12 de novembro de 2014

"Gerais" um disco histórico e meu sangue pisado.





O Novo disco de Renato Martins e Roberto Didio será referência pétrea para quem quiser entender o futebol no universo da cultura brasileira daqui pra diante.



É Corinthians. Já não é pouco, mas não é só isso. É futebol, mas também não é só isso. É a cabeça brasileira do torcedor de futebol de gerações passadas até a mais recente.

Sim, e isso é muito.  É em primeira pessoa, não no tempo, mas na confissão, pois estes dois autores demonstram, com a displicência dos que sabem muito, que têm propriedade,  por experiência vivida para tratar da coisa.

É cinema. É cinema requintado pois permite a você montar tua cena com seus próprios retalhos de memória, posto que não direciona, mas dá pistas insinuantes, sensíveis e precisas.

O verso “João subindo a rampa devagar”, por exemplo,  no samba Noite de 77, pode não significar nada para muitos, mas para muitos outros, indicará cinematograficamente, num corte ligeiro e mágico, um dilúvio de informações identificáveis ao torcedor de futebol que já pisou no Morumbi algum dia e, desta maneira, já te desmonta emocionalmente no primeiro verso que aliás, é concluído com “terço e radinho de pilha na mão”.
Vocês conseguem entender melhor agora? Isso não é só futebol, certo? Isso não é só Corinthians, certo? Mas todos sabemos ou a maioria sabe do que se trata.

O disco inteiro é assim. Você terá suas emoções remexidas. Você terá um reencontro emocional arrasador.

Fiquei sem apoio. A gente procura se apoiar quando toma essas pancadas e, nesse esforço, me lembrei do filme “O Fabuloso destino de Amélie Poulain. A personagem encontra, acidentalmente, em um vão de uma das paredes de sua casa, uma caixa de metal envelhecida pelo tempo. Abre a caixa e encontra figurinhas, soldadinhos de chumbo, carrinhos. Entre as delicadezas todas que a personagem comete no filme, ela se esforça para encontrar o dono da caixa e devolvê-la. O dono agora é homem feito nos 50 anos, aparenta certa sisudez, certa amargura. Ela consegue fazer a caixa chegar ao dono. A reação do homem reencontrando sua caixa de brinquedos foi a minha na primeira audição de Gerais.

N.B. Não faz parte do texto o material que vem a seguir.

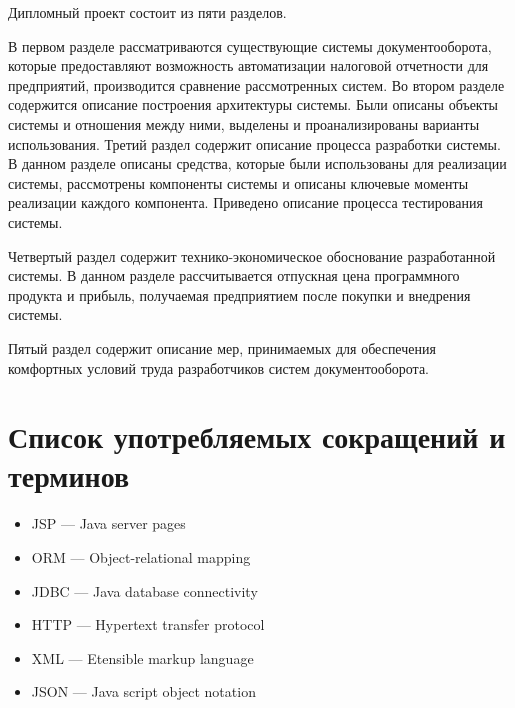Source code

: \documentclass[14pt,a4paper]{reportmod}
\begin{document}
Дипломный проект состоит из пяти разделов.


В первом разделе рассматриваются существующие системы документооборота, которые предоставляют возможность автоматизации налоговой отчетности для предприятий, производится сравнение рассмотренных систем. Во втором разделе содержится описание построения архитектуры системы. Были описаны объекты системы и отношения между ними, выделены и проанализированы варианты использования. Третий раздел содержит описание процесса разработки системы. В данном разделе описаны средства, которые были использованы для реализации системы, рассмотрены компоненты системы и описаны ключевые моменты реализации каждого компонента. Приведено описание процесса тестирования системы.

Четвертый раздел содержит технико-экономическое обоснование разработанной системы. В данном разделе рассчитывается отпускная цена программного продукта и прибыль, получаемая предприятием после покупки и внедрения системы.

Пятый раздел содержит описание мер, принимаемых для обеспечения комфортных условий труда разработчиков систем документооборота.


\chapter*{Список употребляемых сокращений и терминов}
\renewcommand{\labelitemi}{}
\begin{itemize}
   --- Система управления базой данных
   --- Абстрактное синтаксическое дерево
  \item JSP --- Java server pages
  \item ORM --- Object-relational mapping
  \item JDBC --- Java database connectivity
  \item HTTP --- Hypertext transfer protocol
  \item XML --- Etensible markup language
  \item JSON --- Java script object notation
\end{itemize}
\renewcommand{\labelitemi}{---}
\end{document}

O Disco contém caminhos melódicos e harmônicos poderosos traçados por Renato Martins. São inflexões soberbas para o discurso. Não sei quem fez primeiro o quê, falo sobre letra/melodia, mas para mim, fica claro que ambos falavam da mesma coisa. Observe os momentos de plenitude deste encontro em trechos como “O Maracanã morreu por dentro, meu senhor” em Gerais, em “uma rosa preta e branca a poesia trouxe aqui pra você,  Tia Rainha Geni...” em Rosa preta e branca, em “...eu era rei nos ombros seus pensando que podia até tocar o sol...” de Saudade do meu Avô, um primor. Ou nos saborosos “...amendoim, pernil...” e “...lateral subindo mais que a Brahma...” de Hino do Futebol moderno. Sem falar da linda marcha Mar Negro. Tudo sem salto, sem susto, orgânico, intrínseca. Você é levado pela música sem se dar conta graças a ela mesma. Uma generosidade.

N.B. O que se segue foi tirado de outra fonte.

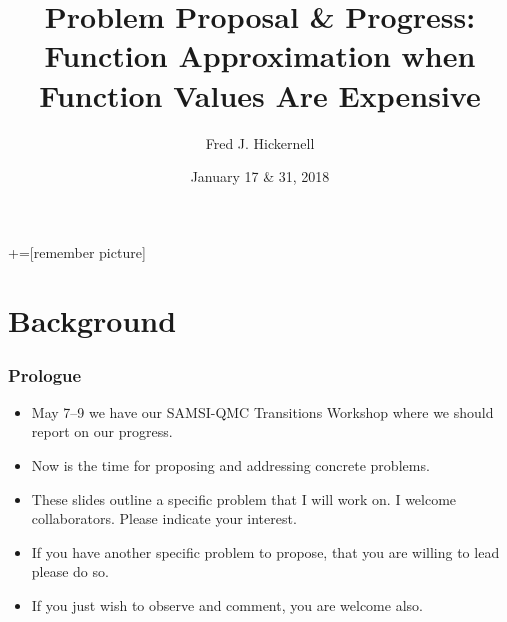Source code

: \documentclass[11pt,compress,xcolor={usenames,dvipsnames},aspectratio=169]{beamer}
\title[]{Problem Proposal \& Progress:  \\
	Function Approximation when Function Values Are Expensive}
\author[]{Fred J. Hickernell}
\institute{Department of Applied Mathematics,  Illinois Institute of Technology \\
\href{mailto:hickernell@iit.edu}{\url{hickernell@iit.edu}} \quad
\href{http://mypages.iit.edu/~hickernell}{\url{mypages.iit.edu/~hickernell}}}
\date[]{January 17 \& 31, 2018}
\begin{document}
+=[remember picture]
\everymath{\displaystyle}

\frame{\titlepage}

\section{Background}

\begin{frame}
\frametitle{Prologue}
\begin{itemize}
	\item \alert{May 7--9} we have our SAMSI-QMC Transitions Workshop where we should report on our progress.
	
	\item Now is the time for proposing and addressing \alert{concrete problems}.
	
	\item These slides outline a specific problem that \alert{I will work on}.  I \alert{welcome} collaborators.  Please indicate your interest.
	
	\item If you have another specific problem to propose, that you are willing to lead \alert{please do so.}
	
	\item If you just wish to observe and comment, you are welcome also.
\end{itemize}
\end{frame}
\end{document}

As letras contêm pérolas aos montes. Tanto tempo é necessário para surgirem as pérolas. Roberto Didio é um craque em não dizer o que ele quer que você entenda. E você entende. Repare, aqui há um mundo de coisas que não está escrito: “Tua fotografia o tempo pintou de amarelo”, “... teu hino é muito maior (...) faz a favela rasgar o pano da humilhação, Marighella também foi coringão...”, “Corisco vendeu mel engarrafado, balançou em trem lotado (...) não deu campo nem salão...”, "...eu sei porque sofri, tem mais raça o sofredor...". São muitas. Domina o tempo ou sabe congelá-lo para que o ouvinte o veja. Faz uma tarde cair só olhando pro céu, uma capacidade de síntese assustadora e muita generosidade pois dá tempo ao ouvinte, dá respiro, sugere, insinua construtivista.

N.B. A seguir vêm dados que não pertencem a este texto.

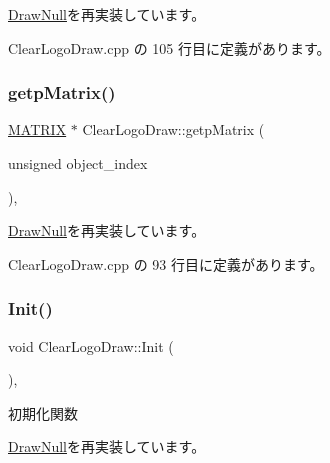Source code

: \mbox{\hyperlink{class_draw_null_aa07d7e89e723b68ec257da0f63d43f70}{Draw\+Null}}を再実装しています。



 Clear\+Logo\+Draw.\+cpp の 105 行目に定義があります。

\mbox{\label{class_clear_logo_draw_abcbd0cd8663e0262bcdd83356516082b}} 
\subsubsection{\texorpdfstring{getp\+Matrix()}{getpMatrix()}}
{\footnotesize\ttfamily \mbox{\hyperlink{_vector3_d_8h_a032295cd9fb1b711757c90667278e744}{M\+A\+T\+R\+IX}} $\ast$ Clear\+Logo\+Draw\+::getp\+Matrix (\begin{DoxyParamCaption}\item[{unsigned}]{object\+\_\+index }\end{DoxyParamCaption})\hspace{0.3cm}{\ttfamily [override]}, {\ttfamily [virtual]}}



\mbox{\hyperlink{class_draw_null_a001901c340671106a33d44b9d4aef4c4}{Draw\+Null}}を再実装しています。



 Clear\+Logo\+Draw.\+cpp の 93 行目に定義があります。

\mbox{\label{class_clear_logo_draw_a9af656c0a8ebfb5fa133a0983add6ffd}} 
\subsubsection{\texorpdfstring{Init()}{Init()}}
{\footnotesize\ttfamily void Clear\+Logo\+Draw\+::\+Init (\begin{DoxyParamCaption}{ }\end{DoxyParamCaption})\hspace{0.3cm}{\ttfamily [override]}, {\ttfamily [virtual]}}



初期化関数 



\mbox{\hyperlink{class_draw_null_acd7fef3ccea1da537ac9507ffbb6dd2e}{Draw\+Null}}を再実装しています。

A direção musical é assinada por Glauber Seixas, Marcus Thadeu e Magno Júlio. Tudo bem tocado, bem cantado e os arranjos só contribuem à narrativa. Batucada nas mãos de Marcus Thadeu e Magno Júlio. Fácil, redondo. Meio campo com Zenon. Tamborins dobrados, um copo, um pandeiro nada ortodoxo (graças a Deus!), um surdo senhor de si e que se vire a turma dos arames. E se viram bem. Há contribuições de peso nessa arquibancada. Cristovão Bastos, Luciana Rabello, Ana Rabello, Lelo, Renato Braz, Gabriel Cavalcante, Júlio Pinheiro no 7, o botonista Maurício Carrilho, Anabela e, uma cantora que adoro, Amélia Rabello. Gente que só fica maior dando voz aos que têm o que dizer. E há as interpretações do próprio Renato Martins que são excelentes.

Gabriel Cavalcante é um acontecimento! E ele é quem canta o "Samba pro Magro". Outro acontecimento!

Desenho gráfico de Sergio Rossi. Preto e branco recuperando a fonte do número da camisa da democracia corinthiana. Certeiro, enxuto, preciso.

Para mim transpareceu o prazer que os envolvidos tiveram nessa produção. Tudo amarrado. “É olhar escolher e marcar”.

Eu tenho um orgulho danado de presenciar isto e sei, muito mais tranquilo, que se a corda arrebentar de repente esses dois estarão na frente. Estarão na frente.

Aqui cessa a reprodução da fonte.